A far as i know, the cpu should get the control right after the kernel launch ( i understand that we cannot know when a kernel launch completes ).
My kernel takes almost 1.2 sec to complete processing in gpu. ( i assume it wont take 1.2 sec to launch kernel )
and it seems that the kernel function is only returning after completing the execution.
RenderFrame<<< dimBlocksPerGrid, dimThreadsPerBlock >>>(fpOPFrameGpu, nSlice, nMinrow, nMaxrow - nMinrow );
cutStopTimer( uiKernelTimer );
printf(" Kernel time %f \n", cutGetTimerValue( uiKernelTimer ));
here the presence and absence of “cudaThreadSynchronize()” shows the same timing result.
I’m using cuda 1.1
Thanks in advance.
Is this a derived version of CUT_CHECK_ERROR?
Because that macro has a CudaThreadSynchronize in it…
void checkCUDAError(const char *msg)
cudaError_t err = cudaGetLastError();
if( cudaSuccess != err)
fprintf(stderr, "Cuda error: %s: %s.\n", msg, cudaGetErrorString( err) );
commenting it won’t make any change.
Have you enabled profiling or the sync after every kernel launch environment variables? Those will implicitly sync after every kernel launch.
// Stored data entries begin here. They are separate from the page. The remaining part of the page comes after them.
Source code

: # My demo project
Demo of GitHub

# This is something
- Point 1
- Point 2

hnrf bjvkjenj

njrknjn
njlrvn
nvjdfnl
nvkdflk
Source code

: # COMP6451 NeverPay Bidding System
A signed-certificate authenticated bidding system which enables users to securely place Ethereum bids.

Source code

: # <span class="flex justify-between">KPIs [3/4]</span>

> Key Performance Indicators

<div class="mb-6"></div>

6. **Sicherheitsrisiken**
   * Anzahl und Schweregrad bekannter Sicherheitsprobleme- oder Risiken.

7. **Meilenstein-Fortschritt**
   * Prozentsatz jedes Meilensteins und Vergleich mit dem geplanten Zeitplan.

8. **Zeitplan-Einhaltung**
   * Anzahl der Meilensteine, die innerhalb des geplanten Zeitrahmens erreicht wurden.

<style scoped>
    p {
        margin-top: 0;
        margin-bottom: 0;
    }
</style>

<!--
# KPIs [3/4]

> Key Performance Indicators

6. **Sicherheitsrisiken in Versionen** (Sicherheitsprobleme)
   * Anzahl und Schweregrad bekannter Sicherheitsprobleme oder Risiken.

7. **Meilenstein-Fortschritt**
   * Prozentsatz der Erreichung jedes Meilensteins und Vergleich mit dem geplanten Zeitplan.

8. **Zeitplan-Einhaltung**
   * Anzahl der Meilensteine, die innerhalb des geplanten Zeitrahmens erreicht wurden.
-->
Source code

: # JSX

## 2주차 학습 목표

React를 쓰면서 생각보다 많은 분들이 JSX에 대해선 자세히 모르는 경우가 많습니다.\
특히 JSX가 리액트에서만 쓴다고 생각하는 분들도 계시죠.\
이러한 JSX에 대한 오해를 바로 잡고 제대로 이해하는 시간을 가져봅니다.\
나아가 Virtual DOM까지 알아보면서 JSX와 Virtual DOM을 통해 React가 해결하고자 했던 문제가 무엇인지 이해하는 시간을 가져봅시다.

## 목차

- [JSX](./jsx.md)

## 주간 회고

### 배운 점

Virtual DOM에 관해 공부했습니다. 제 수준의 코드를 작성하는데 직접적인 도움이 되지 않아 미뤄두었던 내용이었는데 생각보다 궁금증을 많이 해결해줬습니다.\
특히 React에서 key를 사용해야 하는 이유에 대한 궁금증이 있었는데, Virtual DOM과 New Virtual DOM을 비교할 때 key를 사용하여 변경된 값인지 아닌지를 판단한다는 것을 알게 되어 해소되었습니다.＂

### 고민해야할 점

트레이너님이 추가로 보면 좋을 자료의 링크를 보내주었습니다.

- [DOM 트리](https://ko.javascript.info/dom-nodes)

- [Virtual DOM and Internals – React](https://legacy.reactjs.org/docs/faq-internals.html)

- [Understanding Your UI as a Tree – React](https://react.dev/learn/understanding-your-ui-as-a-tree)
Is RenderFrame the first call you make to any CUDA funtion? If so, then there is an implicit driver/GPU initialization which takes a significant amount of time.
Are you calling this in a loop? Only ~100 async launches can be queued up in recent drivers (16 in older CUDA 1.1 drivers). After that you will get implicit syncs.
oh. yes… it seems i inadvertently enabled profiling , made it ‘0’
but still it seems to be blocking :( .
the kernel is launched after calling, cudatime, memcopy, and bindtexture fns.
Sometimes with profiling enabled, it “sticks” on even after you set the variable to 0. Try running the app after a clean boot.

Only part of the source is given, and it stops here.